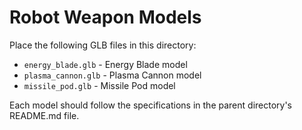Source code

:# Robot Weapon Models

Place the following GLB files in this directory:

- `energy_blade.glb` - Energy Blade model
- `plasma_cannon.glb` - Plasma Cannon model
- `missile_pod.glb` - Missile Pod model

Each model should follow the specifications in the parent directory's README.md file. 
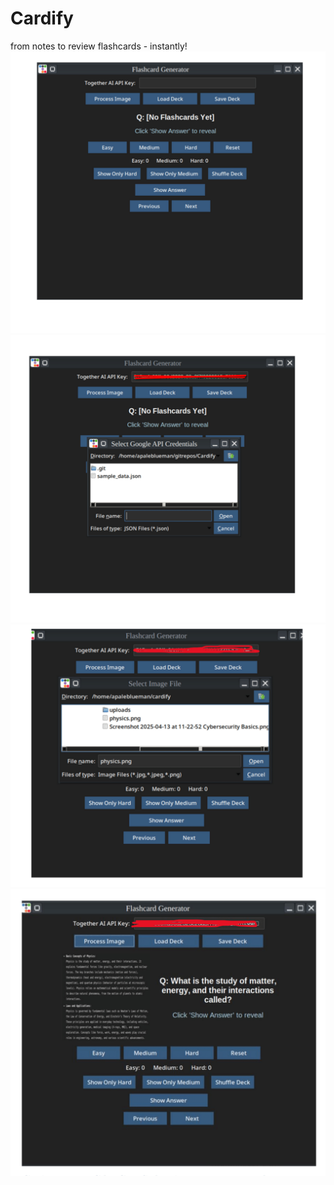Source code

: # Cardify
from notes to review flashcards - instantly!
![1](./1-1.png)
![1](./2-1.png)
![1](./3-1.png)
![1](./4-1.png)
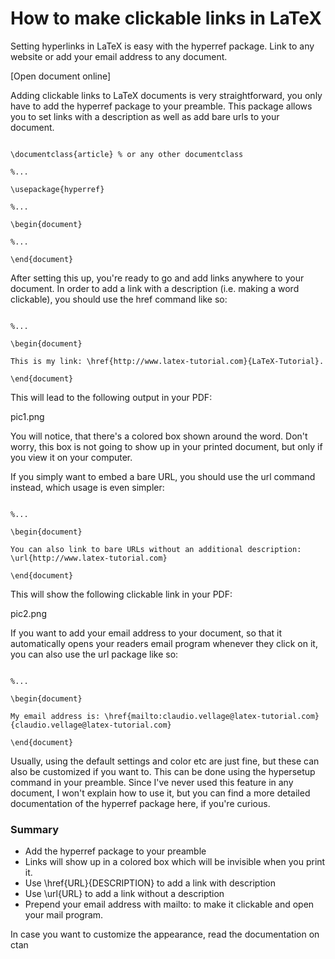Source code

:How to make clickable links in LaTeX
===============================================
Setting hyperlinks in LaTeX is easy with the hyperref package. Link to any website or add your email address to any document.



 
[Open document online]

Adding clickable links to LaTeX documents is very straightforward, you only have to add the hyperref package to your preamble. This package allows you to set links with a description as well as add bare urls to your document.
<pre><code>
\documentclass{article} % or any other documentclass

%...

\usepackage{hyperref}

%...

\begin{document}

%...

\end{document}
</code></pre>
After setting this up, you're ready to go and add links anywhere to your document. In order to add a link with a description (i.e. making a word clickable), you should use the href command like so:
<pre><code>
%...

\begin{document}

This is my link: \href{http://www.latex-tutorial.com}{LaTeX-Tutorial}.

\end{document}
</code></pre>
This will lead to the following output in your PDF:

pic1.png

You will notice, that there's a colored box shown around the word. Don't worry, this box is not going to show up in your printed document, but only if you view it on your computer.

If you simply want to embed a bare URL, you should use the url command instead, which usage is even simpler:

<pre><code>
%...

\begin{document}

You can also link to bare URLs without an additional description: \url{http://www.latex-tutorial.com}

\end{document}
</code></pre>
This will show the following clickable link in your PDF:

pic2.png

If you want to add your email address to your document, so that it automatically opens your readers email program whenever they click on it, you can also use the url package like so:
<pre><code>
%...

\begin{document}

My email address is: \href{mailto:claudio.vellage@latex-tutorial.com}{claudio.vellage@latex-tutorial.com}

\end{document}
</code></pre>
Usually, using the default settings and color etc are just fine, but these can also be customized if you want to. This can be done using the hypersetup command in your preamble. Since I've never used this feature in any document, I won't explain how to use it, but you can find a more detailed documentation of the hyperref package here, if you're curious.

### Summary

* Add the hyperref package to your preamble
* Links will show up in a colored box which will be invisible when you print it.
* Use \href{URL}{DESCRIPTION} to add a link with description
* Use \url{URL} to add a link without a description
* Prepend your email address with mailto: to make it clickable and open your mail program.

In case you want to customize the appearance, read the documentation on ctan
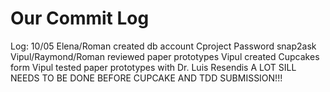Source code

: Our Commit Log
===========
Log: 10/05 
Elena/Roman created db account Cproject Password snap2ask
Vipul/Raymond/Roman reviewed paper prototypes
Vipul created Cupcakes form
Vipul tested paper prototypes with Dr. Luis Resendis
A LOT SILL NEEDS TO BE DONE BEFORE CUPCAKE AND TDD SUBMISSION!!!
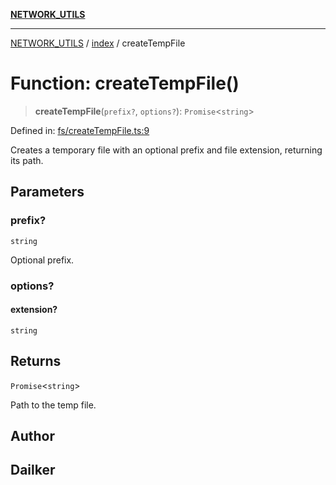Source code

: [**NETWORK_UTILS**](../../README.md)

***

[NETWORK_UTILS](../../README.md) / [index](../README.md) / createTempFile

# Function: createTempFile()

> **createTempFile**(`prefix?`, `options?`): `Promise`\<`string`\>

Defined in: [fs/createTempFile.ts:9](https://github.com/dailker/everyutil-js/blob/7799f3f003cb23f425be3f1c83c38483e2648188/src/fs/createTempFile.ts#L9)

Creates a temporary file with an optional prefix and file extension, returning its path.

## Parameters

### prefix?

`string`

Optional prefix.

### options?

#### extension?

`string`

## Returns

`Promise`\<`string`\>

Path to the temp file.

## Author

## Dailker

What the task requires:
Every line above that holds "tutorial" should be copied out.

Your response:
This is my link: \href{http://www.latex-tutorial.com}{LaTeX-Tutorial}.
You can also link to bare URLs without an additional description: \url{http://www.latex-tutorial.com}
My email address is: \href{mailto:claudio.vellage@latex-tutorial.com}{claudio.vellage@latex-tutorial.com}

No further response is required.